Record extracts:
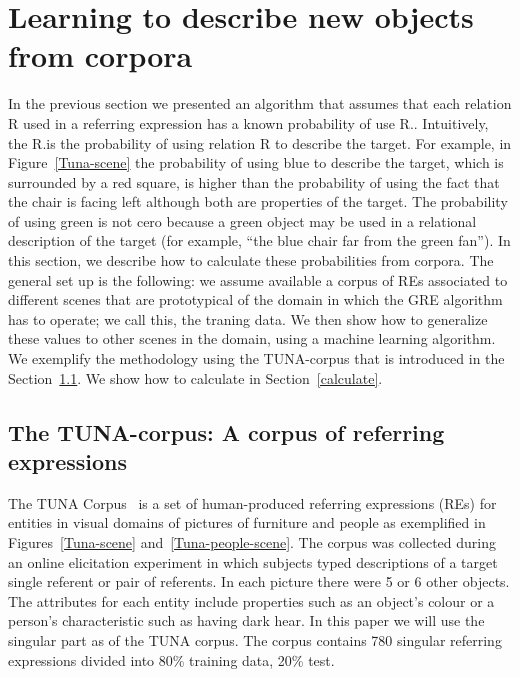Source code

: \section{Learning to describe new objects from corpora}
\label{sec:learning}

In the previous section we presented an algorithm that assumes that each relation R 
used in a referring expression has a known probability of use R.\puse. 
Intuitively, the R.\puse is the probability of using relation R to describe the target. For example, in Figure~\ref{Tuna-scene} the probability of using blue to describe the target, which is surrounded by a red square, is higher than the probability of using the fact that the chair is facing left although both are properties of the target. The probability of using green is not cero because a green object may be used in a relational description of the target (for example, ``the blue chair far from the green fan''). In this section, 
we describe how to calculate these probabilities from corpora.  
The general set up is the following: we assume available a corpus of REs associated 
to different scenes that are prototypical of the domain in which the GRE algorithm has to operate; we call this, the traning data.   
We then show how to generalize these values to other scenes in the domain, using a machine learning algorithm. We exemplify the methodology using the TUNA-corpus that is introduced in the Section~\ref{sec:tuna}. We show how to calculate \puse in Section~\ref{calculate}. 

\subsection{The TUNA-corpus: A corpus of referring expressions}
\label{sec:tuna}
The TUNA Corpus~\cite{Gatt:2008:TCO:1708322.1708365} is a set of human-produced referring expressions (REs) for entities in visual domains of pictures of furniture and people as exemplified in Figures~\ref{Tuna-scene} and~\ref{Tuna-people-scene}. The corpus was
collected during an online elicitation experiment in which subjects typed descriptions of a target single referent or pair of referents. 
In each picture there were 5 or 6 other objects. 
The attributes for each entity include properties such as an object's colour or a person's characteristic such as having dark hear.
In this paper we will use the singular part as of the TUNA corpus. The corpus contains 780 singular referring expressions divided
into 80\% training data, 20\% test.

...

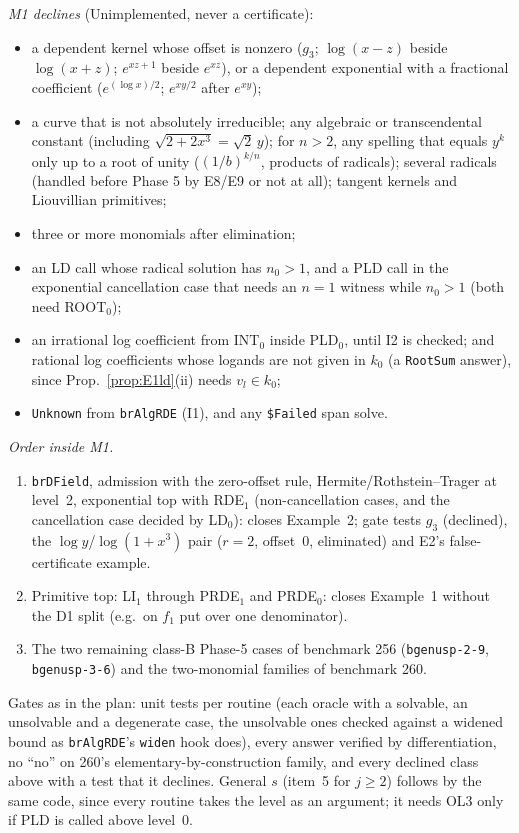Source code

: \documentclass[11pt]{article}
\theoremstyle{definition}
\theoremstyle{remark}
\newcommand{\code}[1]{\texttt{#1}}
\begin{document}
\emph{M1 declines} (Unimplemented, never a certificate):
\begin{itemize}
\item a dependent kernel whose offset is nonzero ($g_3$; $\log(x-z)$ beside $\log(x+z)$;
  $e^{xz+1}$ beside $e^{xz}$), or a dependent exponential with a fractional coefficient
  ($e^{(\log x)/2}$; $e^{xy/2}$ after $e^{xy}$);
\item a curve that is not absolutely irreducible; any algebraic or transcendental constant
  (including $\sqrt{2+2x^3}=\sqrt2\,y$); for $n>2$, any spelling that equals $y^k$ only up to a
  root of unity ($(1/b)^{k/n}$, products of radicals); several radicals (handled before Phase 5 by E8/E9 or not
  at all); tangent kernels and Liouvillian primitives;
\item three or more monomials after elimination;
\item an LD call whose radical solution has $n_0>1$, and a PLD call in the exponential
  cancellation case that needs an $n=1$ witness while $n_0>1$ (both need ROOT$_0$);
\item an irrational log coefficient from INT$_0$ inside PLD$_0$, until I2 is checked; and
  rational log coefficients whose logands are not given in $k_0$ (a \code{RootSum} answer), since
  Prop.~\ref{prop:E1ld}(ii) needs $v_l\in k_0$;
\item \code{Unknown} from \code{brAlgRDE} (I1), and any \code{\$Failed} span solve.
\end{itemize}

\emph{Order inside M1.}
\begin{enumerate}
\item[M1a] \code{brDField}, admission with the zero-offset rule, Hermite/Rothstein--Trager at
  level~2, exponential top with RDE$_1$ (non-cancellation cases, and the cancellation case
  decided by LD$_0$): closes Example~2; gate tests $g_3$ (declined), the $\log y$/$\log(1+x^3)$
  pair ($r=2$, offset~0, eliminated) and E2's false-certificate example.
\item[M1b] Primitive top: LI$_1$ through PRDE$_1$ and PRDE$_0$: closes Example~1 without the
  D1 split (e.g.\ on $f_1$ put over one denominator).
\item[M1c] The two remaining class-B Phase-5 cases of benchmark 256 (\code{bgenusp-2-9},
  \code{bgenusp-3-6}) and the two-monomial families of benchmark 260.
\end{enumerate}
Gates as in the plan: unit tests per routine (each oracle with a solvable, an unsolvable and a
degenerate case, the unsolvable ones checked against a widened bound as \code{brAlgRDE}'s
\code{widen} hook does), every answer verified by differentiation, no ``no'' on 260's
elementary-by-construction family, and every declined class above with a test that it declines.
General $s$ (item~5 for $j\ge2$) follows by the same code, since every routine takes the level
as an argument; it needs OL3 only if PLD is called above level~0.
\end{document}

What to do: Please count how many lines of the listing include the word "corpus", giving the number by itself.

Written response: 5